**EXERCISE REQUIREMENTS**
From the listing below, retype exactly the line holding "- **Regular** users", the line holding "6. **Responsive User Interface**", and the lines between them; skip everything else.

↓

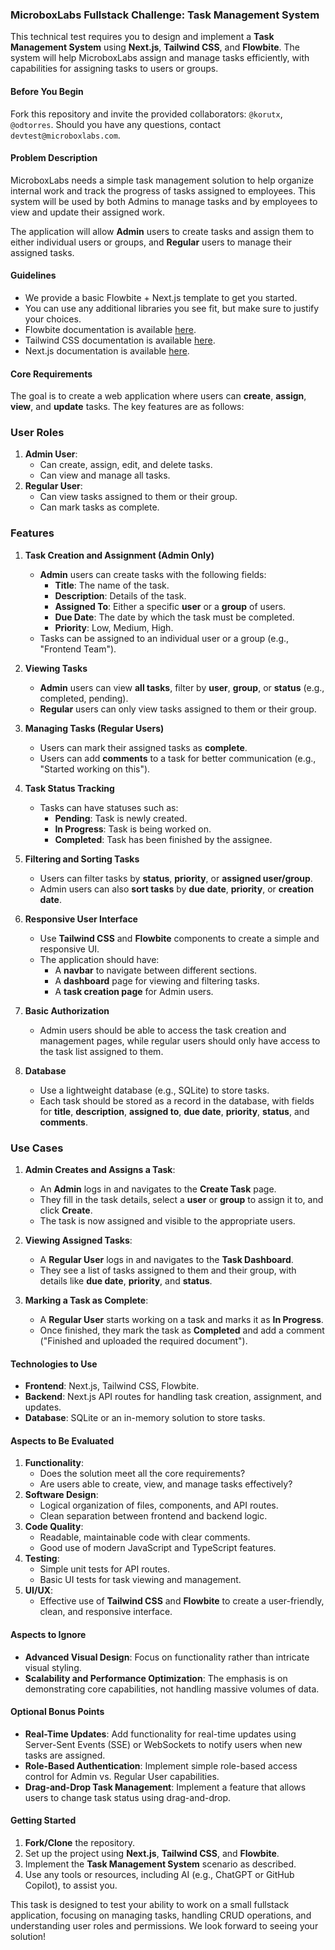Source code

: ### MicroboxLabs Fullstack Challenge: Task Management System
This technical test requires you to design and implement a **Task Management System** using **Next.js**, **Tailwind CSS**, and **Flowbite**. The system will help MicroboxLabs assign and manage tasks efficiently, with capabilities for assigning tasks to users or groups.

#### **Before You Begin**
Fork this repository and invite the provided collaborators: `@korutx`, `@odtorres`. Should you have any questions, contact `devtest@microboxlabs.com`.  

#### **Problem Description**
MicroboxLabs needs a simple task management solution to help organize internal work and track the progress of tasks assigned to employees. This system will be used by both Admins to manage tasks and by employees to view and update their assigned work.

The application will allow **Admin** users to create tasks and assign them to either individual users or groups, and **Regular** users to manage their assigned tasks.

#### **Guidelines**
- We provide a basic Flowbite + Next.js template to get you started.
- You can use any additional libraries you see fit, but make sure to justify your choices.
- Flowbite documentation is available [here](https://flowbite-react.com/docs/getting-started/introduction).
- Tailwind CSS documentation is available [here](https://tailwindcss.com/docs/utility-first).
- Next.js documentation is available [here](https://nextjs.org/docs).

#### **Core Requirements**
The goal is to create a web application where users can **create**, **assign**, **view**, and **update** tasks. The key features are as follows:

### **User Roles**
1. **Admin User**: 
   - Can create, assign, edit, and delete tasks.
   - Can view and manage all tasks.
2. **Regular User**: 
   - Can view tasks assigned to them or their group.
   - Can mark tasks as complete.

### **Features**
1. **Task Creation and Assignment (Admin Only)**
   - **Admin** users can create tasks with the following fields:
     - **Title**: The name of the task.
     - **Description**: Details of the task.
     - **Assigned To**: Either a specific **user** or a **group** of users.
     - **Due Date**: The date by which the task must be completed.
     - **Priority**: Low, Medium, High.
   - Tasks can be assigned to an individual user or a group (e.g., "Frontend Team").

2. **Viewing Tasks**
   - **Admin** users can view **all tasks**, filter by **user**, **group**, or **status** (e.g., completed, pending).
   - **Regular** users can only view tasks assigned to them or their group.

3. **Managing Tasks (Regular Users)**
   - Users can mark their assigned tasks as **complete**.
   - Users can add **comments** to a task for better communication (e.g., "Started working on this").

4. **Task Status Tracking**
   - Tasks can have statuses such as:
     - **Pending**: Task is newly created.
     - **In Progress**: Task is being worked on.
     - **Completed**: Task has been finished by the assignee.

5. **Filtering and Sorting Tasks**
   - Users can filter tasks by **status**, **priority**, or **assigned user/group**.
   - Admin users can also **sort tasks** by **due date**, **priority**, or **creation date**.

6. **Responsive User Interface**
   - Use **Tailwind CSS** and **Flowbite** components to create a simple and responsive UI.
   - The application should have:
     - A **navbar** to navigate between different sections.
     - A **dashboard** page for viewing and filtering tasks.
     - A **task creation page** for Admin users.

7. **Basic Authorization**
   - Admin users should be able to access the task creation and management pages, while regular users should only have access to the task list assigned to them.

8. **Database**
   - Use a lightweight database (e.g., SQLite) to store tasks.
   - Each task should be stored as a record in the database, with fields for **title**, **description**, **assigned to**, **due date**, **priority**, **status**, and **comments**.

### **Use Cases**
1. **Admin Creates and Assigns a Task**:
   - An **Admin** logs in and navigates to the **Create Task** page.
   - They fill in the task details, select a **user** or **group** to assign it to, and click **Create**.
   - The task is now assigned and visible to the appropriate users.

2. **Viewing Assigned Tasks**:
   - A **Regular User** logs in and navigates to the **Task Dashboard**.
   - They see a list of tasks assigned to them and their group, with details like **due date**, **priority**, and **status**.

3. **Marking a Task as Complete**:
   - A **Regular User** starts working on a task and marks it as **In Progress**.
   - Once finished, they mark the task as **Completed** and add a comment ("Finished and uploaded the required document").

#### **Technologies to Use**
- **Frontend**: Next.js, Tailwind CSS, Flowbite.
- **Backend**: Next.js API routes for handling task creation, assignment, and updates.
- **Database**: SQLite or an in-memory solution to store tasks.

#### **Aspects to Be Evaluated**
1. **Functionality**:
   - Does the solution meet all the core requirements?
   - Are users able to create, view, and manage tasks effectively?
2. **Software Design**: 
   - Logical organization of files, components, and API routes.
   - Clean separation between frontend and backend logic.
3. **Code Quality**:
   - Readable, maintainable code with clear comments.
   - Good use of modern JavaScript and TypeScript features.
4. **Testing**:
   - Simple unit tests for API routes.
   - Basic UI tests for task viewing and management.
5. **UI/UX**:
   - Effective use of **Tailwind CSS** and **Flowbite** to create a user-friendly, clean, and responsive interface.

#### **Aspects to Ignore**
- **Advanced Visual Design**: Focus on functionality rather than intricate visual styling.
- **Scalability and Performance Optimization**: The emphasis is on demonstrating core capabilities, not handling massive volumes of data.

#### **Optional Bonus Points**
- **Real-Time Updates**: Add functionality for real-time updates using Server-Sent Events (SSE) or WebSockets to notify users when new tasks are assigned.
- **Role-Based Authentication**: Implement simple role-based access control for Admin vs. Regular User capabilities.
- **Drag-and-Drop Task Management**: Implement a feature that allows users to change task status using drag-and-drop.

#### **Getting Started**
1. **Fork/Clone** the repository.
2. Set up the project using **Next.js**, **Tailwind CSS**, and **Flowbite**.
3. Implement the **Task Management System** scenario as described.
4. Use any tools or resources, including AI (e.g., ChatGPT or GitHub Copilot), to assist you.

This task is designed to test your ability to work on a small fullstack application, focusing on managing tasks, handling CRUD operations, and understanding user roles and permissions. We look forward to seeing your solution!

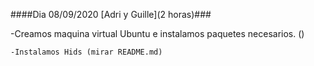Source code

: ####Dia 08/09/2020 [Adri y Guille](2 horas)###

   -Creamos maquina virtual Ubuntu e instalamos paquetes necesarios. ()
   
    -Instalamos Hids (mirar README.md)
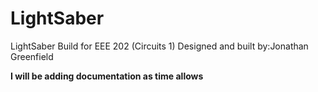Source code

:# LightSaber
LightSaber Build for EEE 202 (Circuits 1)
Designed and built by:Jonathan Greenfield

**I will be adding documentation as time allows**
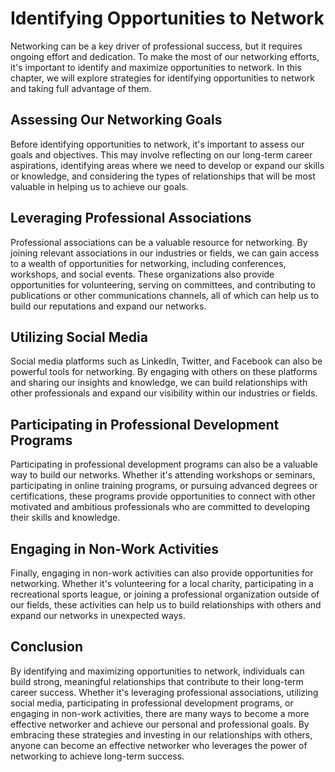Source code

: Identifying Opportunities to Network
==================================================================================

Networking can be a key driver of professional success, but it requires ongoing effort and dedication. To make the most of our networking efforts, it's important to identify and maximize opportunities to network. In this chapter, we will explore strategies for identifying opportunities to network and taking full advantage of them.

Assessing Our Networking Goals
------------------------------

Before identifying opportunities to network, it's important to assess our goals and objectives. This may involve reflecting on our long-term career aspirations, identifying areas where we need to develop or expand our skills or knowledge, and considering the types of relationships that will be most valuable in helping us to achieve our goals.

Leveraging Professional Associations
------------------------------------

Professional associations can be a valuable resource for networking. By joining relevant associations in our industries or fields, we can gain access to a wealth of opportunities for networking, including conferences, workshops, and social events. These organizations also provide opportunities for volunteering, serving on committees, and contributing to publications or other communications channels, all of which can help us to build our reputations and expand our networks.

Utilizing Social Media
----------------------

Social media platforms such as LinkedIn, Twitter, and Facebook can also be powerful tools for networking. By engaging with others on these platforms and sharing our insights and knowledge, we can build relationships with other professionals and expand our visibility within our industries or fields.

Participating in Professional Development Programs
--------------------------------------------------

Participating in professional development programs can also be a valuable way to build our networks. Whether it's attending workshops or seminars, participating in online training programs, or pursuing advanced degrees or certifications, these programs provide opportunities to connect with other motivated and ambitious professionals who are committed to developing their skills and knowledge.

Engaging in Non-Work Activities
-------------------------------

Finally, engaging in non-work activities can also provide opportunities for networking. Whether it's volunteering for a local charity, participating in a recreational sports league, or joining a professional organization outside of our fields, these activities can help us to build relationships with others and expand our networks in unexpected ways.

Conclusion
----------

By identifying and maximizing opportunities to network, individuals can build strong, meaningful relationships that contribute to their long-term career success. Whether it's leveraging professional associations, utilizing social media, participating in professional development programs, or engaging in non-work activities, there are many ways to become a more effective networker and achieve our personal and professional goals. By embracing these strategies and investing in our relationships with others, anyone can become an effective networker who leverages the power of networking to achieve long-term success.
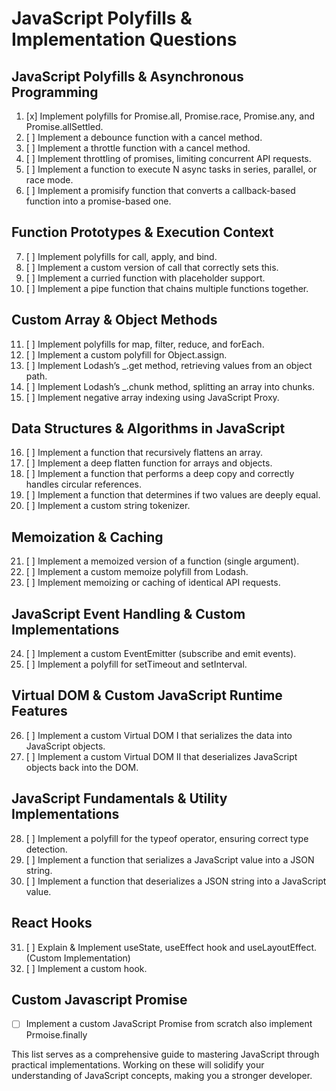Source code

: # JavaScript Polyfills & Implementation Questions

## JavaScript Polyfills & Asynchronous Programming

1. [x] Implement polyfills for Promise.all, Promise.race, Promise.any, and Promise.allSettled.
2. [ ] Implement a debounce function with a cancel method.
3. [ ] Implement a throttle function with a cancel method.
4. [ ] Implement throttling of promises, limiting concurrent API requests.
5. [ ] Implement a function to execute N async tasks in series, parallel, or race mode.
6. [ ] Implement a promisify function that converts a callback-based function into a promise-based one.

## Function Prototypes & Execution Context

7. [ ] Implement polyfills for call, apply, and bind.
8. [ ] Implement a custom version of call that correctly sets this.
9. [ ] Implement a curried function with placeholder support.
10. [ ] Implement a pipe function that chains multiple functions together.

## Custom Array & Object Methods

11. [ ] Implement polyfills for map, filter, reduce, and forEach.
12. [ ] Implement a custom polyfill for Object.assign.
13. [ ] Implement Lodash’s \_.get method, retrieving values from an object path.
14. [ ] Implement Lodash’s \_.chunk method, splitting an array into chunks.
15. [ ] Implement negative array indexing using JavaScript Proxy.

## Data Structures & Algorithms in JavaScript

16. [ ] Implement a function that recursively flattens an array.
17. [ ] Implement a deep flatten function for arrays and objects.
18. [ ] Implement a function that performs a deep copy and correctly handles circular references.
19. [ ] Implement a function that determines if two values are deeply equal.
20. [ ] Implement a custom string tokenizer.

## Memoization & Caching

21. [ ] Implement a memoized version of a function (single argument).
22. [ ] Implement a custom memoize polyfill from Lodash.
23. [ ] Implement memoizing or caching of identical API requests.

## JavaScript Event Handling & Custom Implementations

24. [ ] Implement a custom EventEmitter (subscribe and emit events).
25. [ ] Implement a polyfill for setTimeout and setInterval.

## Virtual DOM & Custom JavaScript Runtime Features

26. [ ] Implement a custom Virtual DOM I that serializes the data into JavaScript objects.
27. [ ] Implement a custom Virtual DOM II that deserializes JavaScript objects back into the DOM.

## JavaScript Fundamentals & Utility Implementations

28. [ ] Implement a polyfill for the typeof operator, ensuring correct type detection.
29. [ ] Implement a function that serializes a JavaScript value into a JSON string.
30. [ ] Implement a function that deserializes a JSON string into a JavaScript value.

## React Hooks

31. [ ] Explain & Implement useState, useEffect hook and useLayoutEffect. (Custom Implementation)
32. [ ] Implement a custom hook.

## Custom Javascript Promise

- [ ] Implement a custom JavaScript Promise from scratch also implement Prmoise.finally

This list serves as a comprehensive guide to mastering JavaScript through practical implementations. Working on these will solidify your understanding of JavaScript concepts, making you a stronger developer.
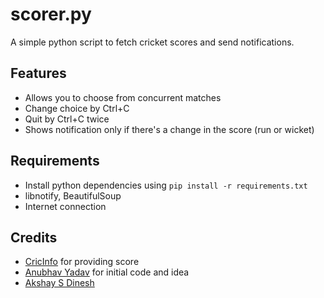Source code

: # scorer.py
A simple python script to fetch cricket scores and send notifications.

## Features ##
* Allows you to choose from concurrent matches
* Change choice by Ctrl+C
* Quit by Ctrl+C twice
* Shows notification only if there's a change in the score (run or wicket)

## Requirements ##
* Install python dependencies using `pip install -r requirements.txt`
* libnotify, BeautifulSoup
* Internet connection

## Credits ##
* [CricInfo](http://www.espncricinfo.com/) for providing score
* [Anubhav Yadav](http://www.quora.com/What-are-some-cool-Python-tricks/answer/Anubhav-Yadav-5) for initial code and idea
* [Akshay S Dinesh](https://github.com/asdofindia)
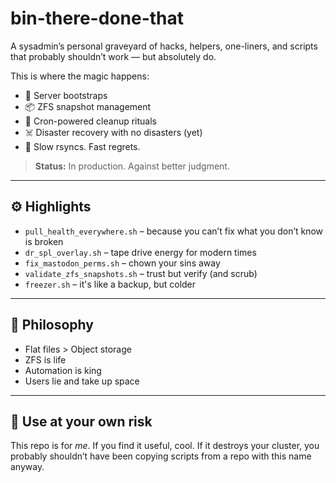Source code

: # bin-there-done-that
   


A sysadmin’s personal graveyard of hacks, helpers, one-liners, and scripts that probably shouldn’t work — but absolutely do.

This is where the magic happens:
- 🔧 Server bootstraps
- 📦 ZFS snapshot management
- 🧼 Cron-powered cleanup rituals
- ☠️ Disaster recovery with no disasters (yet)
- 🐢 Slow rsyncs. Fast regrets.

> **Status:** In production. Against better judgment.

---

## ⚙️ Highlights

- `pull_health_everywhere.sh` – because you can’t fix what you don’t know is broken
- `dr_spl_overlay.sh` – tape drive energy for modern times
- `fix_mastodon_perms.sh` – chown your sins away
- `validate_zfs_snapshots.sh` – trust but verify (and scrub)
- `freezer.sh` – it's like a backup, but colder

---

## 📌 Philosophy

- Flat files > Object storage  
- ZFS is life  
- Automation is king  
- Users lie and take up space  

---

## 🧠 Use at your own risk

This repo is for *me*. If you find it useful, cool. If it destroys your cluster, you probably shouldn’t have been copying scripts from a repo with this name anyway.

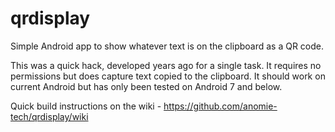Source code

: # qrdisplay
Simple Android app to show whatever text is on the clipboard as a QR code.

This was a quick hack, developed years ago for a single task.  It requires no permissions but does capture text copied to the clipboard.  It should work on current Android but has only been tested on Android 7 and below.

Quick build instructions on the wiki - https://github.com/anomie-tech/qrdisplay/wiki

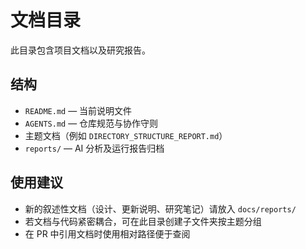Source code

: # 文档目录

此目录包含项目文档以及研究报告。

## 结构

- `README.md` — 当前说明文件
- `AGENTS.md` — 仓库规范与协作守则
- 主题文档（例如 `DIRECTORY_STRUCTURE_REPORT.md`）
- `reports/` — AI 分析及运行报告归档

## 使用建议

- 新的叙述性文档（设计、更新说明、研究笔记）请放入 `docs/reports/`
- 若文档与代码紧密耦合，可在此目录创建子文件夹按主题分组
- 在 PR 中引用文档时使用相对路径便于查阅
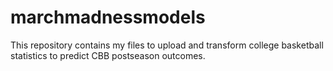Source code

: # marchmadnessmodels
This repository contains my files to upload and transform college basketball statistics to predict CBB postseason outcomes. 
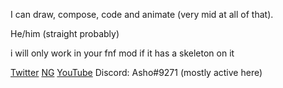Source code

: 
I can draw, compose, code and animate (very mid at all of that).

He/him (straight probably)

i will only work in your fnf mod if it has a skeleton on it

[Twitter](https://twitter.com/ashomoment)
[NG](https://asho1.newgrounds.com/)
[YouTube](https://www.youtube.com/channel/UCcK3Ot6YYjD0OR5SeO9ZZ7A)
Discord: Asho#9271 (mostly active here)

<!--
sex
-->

↑

**ANSWER TO THE EXERCISE**
   - **Regular** users can only view tasks assigned to them or their group.

3. **Managing Tasks (Regular Users)**
   - Users can mark their assigned tasks as **complete**.
   - Users can add **comments** to a task for better communication (e.g., "Started working on this").

4. **Task Status Tracking**
   - Tasks can have statuses such as:
     - **Pending**: Task is newly created.
     - **In Progress**: Task is being worked on.
     - **Completed**: Task has been finished by the assignee.

5. **Filtering and Sorting Tasks**
   - Users can filter tasks by **status**, **priority**, or **assigned user/group**.
   - Admin users can also **sort tasks** by **due date**, **priority**, or **creation date**.

6. **Responsive User Interface**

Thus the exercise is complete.